L’alliance est historique. Ce 10 avril, Apple et Google se lancent intensément dans la lutte contre le coronavirus, annoncent les deux entreprises à BFM Tech. Depuis deux semaines leurs ingénieurs travaillent sur une plateforme commune, afin de mettre en place le tracing sur iOS comme sur Android, leurs systèmes d’exploitation respectifs, qui équipent la quasi-totalité des mobiles en circulation dans le monde. Cette plateforme sera proposée gratuitement à tous les gouvernements, alors que la France réfléchit à lancer sa propre application baptisée StopCovid.

Pour rappel, le tracing consiste à suivre les différents contacts de chaque utilisateur de smartphone, afin de prévenir d’un éventuel risque de contamination. Concrètement, il s’agit d’utiliser la fonction Bluetooth de l’appareil, capable de détecter une machine (équipée de l’application) à quelques mètres de distance, puis de l’enregistrer en mémoire. Si un utilisateur est atteint du coronavirus, il peut alors le signifier à l’application. Cette dernière envoie alors une alerte à tous les utilisateurs qui se sont trouvés à proximité de lui - et ont donc risqué de le contaminer - dans les 14 derniers jours.

Une “brique” pour des applications gouvernementales

Dans les faits, Apple et Google ne proposeront pas d’application, mais une solution clé en main (une API, ou “interface de programmation”) afin de faire fonctionner au mieux les différentes applications gouvernementales. Les smartphones Android comme iOS doivent en effet accorder des utilisations spécifiques aux applications installées, notamment pour enclencher le fonctionnement du Bluetooth en permanence.

Cette “brique” de base aux différentes applications développées localement permettra d’assurer leur fiabilité, mais également de proposer des assurances concernant la vie privée. Ainsi, un identifiant unique et anonyme sera généré pour chaque smartphone, et changera toutes les quinze minutes afin d’éviter tout suivi abusif. Les données seront supprimées au bout de quatorze jours.

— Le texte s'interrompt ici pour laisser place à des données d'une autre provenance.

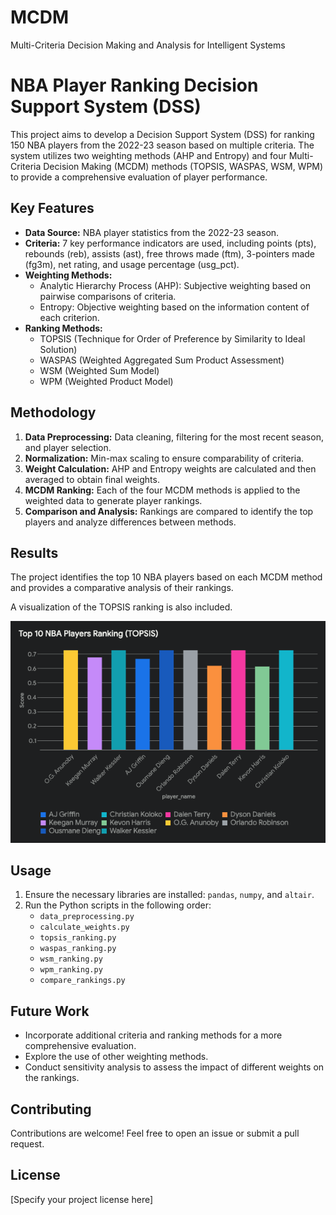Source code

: # MCDM
Multi-Criteria Decision Making and Analysis for Intelligent Systems

# NBA Player Ranking Decision Support System (DSS)

This project aims to develop a Decision Support System (DSS) for ranking 150 NBA players from the 2022-23 season based on multiple criteria. The system utilizes two weighting methods (AHP and Entropy) and four Multi-Criteria Decision Making (MCDM) methods (TOPSIS, WASPAS, WSM, WPM) to provide a comprehensive evaluation of player performance.

## Key Features

*   **Data Source:** NBA player statistics from the 2022-23 season.
*   **Criteria:** 7 key performance indicators are used, including points (pts), rebounds (reb), assists (ast), free throws made (ftm), 3-pointers made (fg3m), net rating, and usage percentage (usg_pct).
*   **Weighting Methods:**
    *   Analytic Hierarchy Process (AHP): Subjective weighting based on pairwise comparisons of criteria.
    *   Entropy: Objective weighting based on the information content of each criterion.
*   **Ranking Methods:**
    *   TOPSIS (Technique for Order of Preference by Similarity to Ideal Solution)
    *   WASPAS (Weighted Aggregated Sum Product Assessment)
    *   WSM (Weighted Sum Model)
    *   WPM (Weighted Product Model)

## Methodology

1.  **Data Preprocessing:** Data cleaning, filtering for the most recent season, and player selection.
2.  **Normalization:** Min-max scaling to ensure comparability of criteria.
3.  **Weight Calculation:** AHP and Entropy weights are calculated and then averaged to obtain final weights.
4.  **MCDM Ranking:** Each of the four MCDM methods is applied to the weighted data to generate player rankings.
5.  **Comparison and Analysis:** Rankings are compared to identify the top players and analyze differences between methods.

## Results

The project identifies the top 10 NBA players based on each MCDM method and provides a comparative analysis of their rankings. 

A visualization of the TOPSIS ranking is also included.

![Top 10 NBA Players Ranking (TOPSIS)](/nba_player_rankings_topsis.png)

## Usage

1.  Ensure the necessary libraries are installed: `pandas`, `numpy`, and `altair`.
2.  Run the Python scripts in the following order:
    *   `data_preprocessing.py`
    *   `calculate_weights.py`
    *   `topsis_ranking.py`
    *   `waspas_ranking.py`
    *   `wsm_ranking.py`
    *   `wpm_ranking.py`
    *   `compare_rankings.py`

## Future Work

*   Incorporate additional criteria and ranking methods for a more comprehensive evaluation.
*   Explore the use of other weighting methods.
*   Conduct sensitivity analysis to assess the impact of different weights on the rankings.

## Contributing

Contributions are welcome! Feel free to open an issue or submit a pull request.

## License

[Specify your project license here]
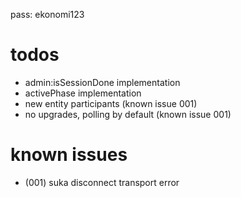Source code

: pass: ekonomi123

# todos

- admin:isSessionDone implementation
- activePhase implementation
- new entity participants (known issue 001)
- no upgrades, polling by default (known issue 001)

# known issues

- (001) suka disconnect transport error

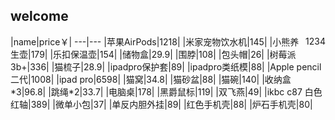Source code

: ## welcome

<div style="float:right; text-align:right; line-height:20px">
1234
</div>
|name|price￥|
---|---
|苹果AirPods|1218|
|米家宠物饮水机|145|
|小熊养生壶|179|
|乐扣保温壶|154|
|储物盒|29.9|
|围脖|108|
|包头帽|26|
|树莓派3b+|336|
|猫梳子|28.9|
|ipadpro保护套|89|
|ipadpro类纸模|88|
|Apple pencil二代|1008|
|ipad pro|6598|
|猫窝|34.8|
|猫砂盆|88|
|猫碗|140|
|收纳盒*3|96.8|
|跳绳*2|33.7|
|电脑桌|178|
|黑爵鼠标|119|
|双飞燕|49|
|ikbc c87 白色红轴|389|
|微单小包|37|
|单反内胆外挂|89|
|红色手机壳|88|
|炉石手机壳|80|
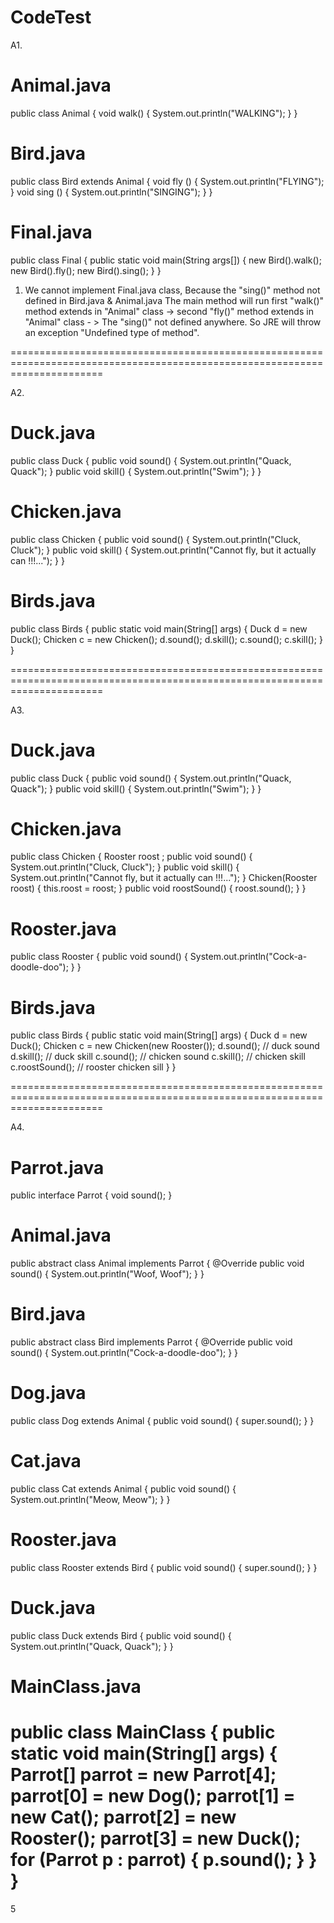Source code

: # CodeTest

A1.

Animal.java
===========
public class Animal {
	void walk() {
		System.out.println("WALKING");
	}
}

Bird.java
=========
public class Bird extends Animal {
	void fly () {
		System.out.println("FLYING");
	}
	void sing () {
		System.out.println("SINGING");
	}
}

Final.java
=========
public class Final {
	public static void main(String args[]) {
		new Bird().walk();
		new Bird().fly();
	  new Bird().sing();
	}
}

1. We cannot implement Final.java class, Because the "sing()" method not defined in Bird.java & Animal.java
  The main method will run first "walk()" method extends in "Animal" class -> second "fly()" method extends in "Animal" class - > The "sing()" not defined anywhere. So JRE will throw an exception "Undefined type of method".
  
============================================================================================================================ 

A2.

Duck.java
=========
public class Duck {
	public void sound() {
		System.out.println("Quack, Quack");
	}
	public void skill() {
		System.out.println("Swim");
	}
}

Chicken.java
============
public class Chicken {
	public void sound() {
		System.out.println("Cluck, Cluck");
	}
	public void skill() {
		System.out.println("Cannot fly, but it actually can !!!...");
	}
}

Birds.java
============
public class Birds {
	public static void main(String[] args) {
		Duck d = new Duck();
		Chicken c = new Chicken();
		d.sound();
		d.skill();
		c.sound();
		c.skill();
	}
}

============================================================================================================================

A3.

Duck.java
=========
public class Duck {
	public void sound() {
		System.out.println("Quack, Quack");
	}
	public void skill() {
		System.out.println("Swim");
	}
}

Chicken.java
============
public class Chicken {
	Rooster roost ;
	public void sound() {
		System.out.println("Cluck, Cluck");
	}
	public void skill() {
		System.out.println("Cannot fly, but it actually can !!!...");
	}
	Chicken(Rooster roost) {
		this.roost = roost;
	}
	public void roostSound() {
		roost.sound();
	}
}

Rooster.java
=============
public class Rooster {
	public void sound() {
		System.out.println("Cock-a-doodle-doo");
	}
}

Birds.java
==========
public class Birds {
	public static void main(String[] args) {
		Duck d = new Duck();
		Chicken c = new Chicken(new Rooster());
		d.sound(); // duck sound
		d.skill(); // duck skill
		c.sound(); // chicken sound
		c.skill(); // chicken skill
		c.roostSound(); // rooster chicken sill
	}
}

============================================================================================================================

A4.

Parrot.java
===========
public interface Parrot {
	void sound();
}

Animal.java
===========
public abstract class Animal implements Parrot {
	@Override
	public void sound() {
		System.out.println("Woof, Woof");
	}
}

Bird.java
=========
public abstract class Bird implements Parrot {
	@Override
	public void sound() {
		System.out.println("Cock-a-doodle-doo");
	}
}

Dog.java
========
public class Dog extends Animal {
	public void sound() {
		super.sound();
	}
}

Cat.java
========
public class Cat extends Animal {
	public void sound() {
		System.out.println("Meow, Meow");
	}
}

Rooster.java
============
public class Rooster extends Bird {
	public void sound() {
		super.sound();
	}
}

Duck.java
=========
public class Duck extends Bird {
	public void sound() {
		System.out.println("Quack, Quack");
	}
}

MainClass.java
==============
public class MainClass {
	public static void main(String[] args) {
		Parrot[] parrot = new Parrot[4];
		parrot[0] = new Dog();
		parrot[1] = new Cat();
		parrot[2] = new Rooster();
		parrot[3] = new Duck();
		for (Parrot p : parrot) {
			p.sound();
		}
	}
}
============================================================================================================================

5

Chaque utilisateur aura donc des centaines d’identifiants générés, qui seront remontés vers des serveurs sécurisés, promettent les deux géants américains. C’est grâce à cet historique qu’un utilisateur atteint par le coronavirus pourra signaler sa contamination à l’application et générer une alerte envoyée anonymement à tous ceux qui l’ont croisé. Ni Apple ni Google n’auront accès à l’identité des personnes touchées par la maladie.

Les deux firmes précisent qu’aucune donnée de géolocalisation ne sera collectée. Le GPS ne sera donc pas mis à contribution. Cette solution technique sera mise à disposition dès le mois de mai. Elle sera complétée quelques semaines plus tard par des mises à jour d’iOS et Android permettant d’activer directement depuis son smartphone la fonction de tracing, toujours sur la base du volontariat. La fonction sera supprimée à la fin de l’épidémie.

Après cette initiative commune, la balle est désormais dans le camp du gouvernement français. Il devra alors choisir de passer par la plateforme conçue par Apple et Google, ou de privilégier une solution “maison”. Selon une étude menée par Odoxa, 62% des Français se disent prêt à utiliser une application de tracing pour lutter contre le coronavirus.